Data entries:
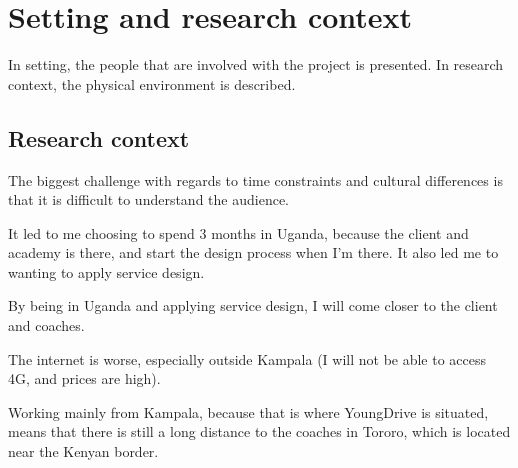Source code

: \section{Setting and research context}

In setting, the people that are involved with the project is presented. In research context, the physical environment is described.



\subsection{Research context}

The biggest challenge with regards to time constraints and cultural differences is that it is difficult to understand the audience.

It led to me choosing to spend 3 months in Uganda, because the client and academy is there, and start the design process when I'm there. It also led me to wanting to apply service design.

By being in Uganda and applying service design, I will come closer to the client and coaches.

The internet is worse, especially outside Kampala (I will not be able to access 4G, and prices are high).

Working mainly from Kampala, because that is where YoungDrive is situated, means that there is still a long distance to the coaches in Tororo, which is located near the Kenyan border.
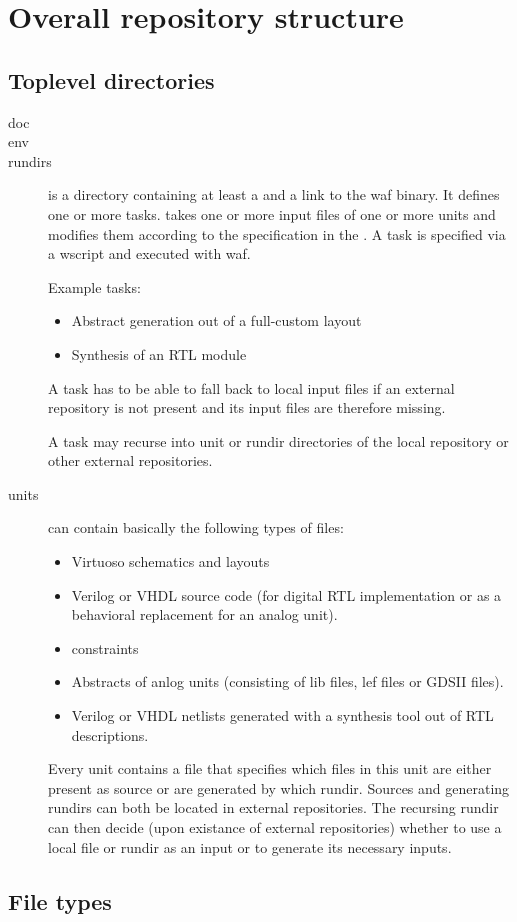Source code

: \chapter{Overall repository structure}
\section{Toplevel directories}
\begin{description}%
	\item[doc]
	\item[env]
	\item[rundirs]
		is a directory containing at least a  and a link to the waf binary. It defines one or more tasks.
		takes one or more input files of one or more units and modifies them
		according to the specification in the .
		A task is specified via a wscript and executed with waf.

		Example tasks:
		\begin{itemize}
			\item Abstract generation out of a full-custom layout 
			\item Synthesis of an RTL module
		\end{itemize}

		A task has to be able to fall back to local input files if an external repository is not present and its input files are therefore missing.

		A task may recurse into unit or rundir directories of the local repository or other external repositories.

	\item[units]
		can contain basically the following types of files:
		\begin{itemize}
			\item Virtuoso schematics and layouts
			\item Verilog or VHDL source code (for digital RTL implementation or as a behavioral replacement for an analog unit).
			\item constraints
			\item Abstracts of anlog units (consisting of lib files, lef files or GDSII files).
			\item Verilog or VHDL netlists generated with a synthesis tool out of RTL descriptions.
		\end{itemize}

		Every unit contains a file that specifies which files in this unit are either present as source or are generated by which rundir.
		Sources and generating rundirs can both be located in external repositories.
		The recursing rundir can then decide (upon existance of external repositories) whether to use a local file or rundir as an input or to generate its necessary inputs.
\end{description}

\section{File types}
* * *
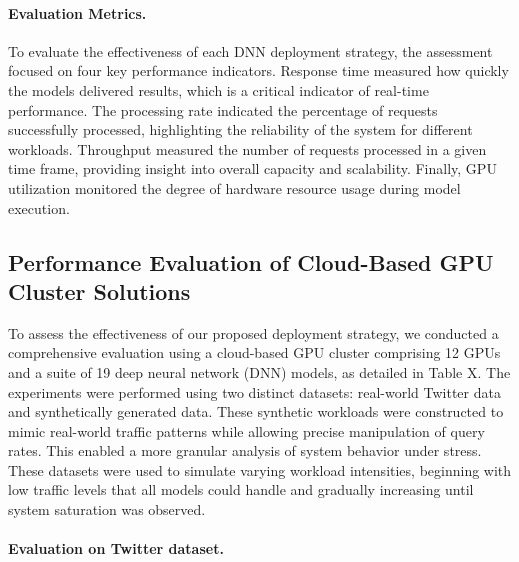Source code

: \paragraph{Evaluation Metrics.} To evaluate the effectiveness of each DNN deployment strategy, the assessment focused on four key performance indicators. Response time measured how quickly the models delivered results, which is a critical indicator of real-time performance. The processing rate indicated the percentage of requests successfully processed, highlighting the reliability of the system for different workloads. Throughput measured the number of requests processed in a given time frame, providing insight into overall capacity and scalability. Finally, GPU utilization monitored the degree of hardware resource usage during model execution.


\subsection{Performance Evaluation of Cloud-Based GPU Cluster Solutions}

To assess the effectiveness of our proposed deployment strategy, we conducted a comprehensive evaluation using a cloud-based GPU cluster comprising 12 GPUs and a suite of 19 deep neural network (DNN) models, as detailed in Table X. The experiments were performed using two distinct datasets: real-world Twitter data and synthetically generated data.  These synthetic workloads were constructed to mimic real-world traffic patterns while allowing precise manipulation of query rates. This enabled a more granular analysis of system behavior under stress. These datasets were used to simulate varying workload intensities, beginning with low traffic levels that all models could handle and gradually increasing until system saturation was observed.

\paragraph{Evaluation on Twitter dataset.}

- _TRY IT_
All lines that hold the word "tasks" should be copied from the data.

- _TASK SOLUTION_
		is a directory containing at least a  and a link to the waf binary. It defines one or more tasks.
		Example tasks:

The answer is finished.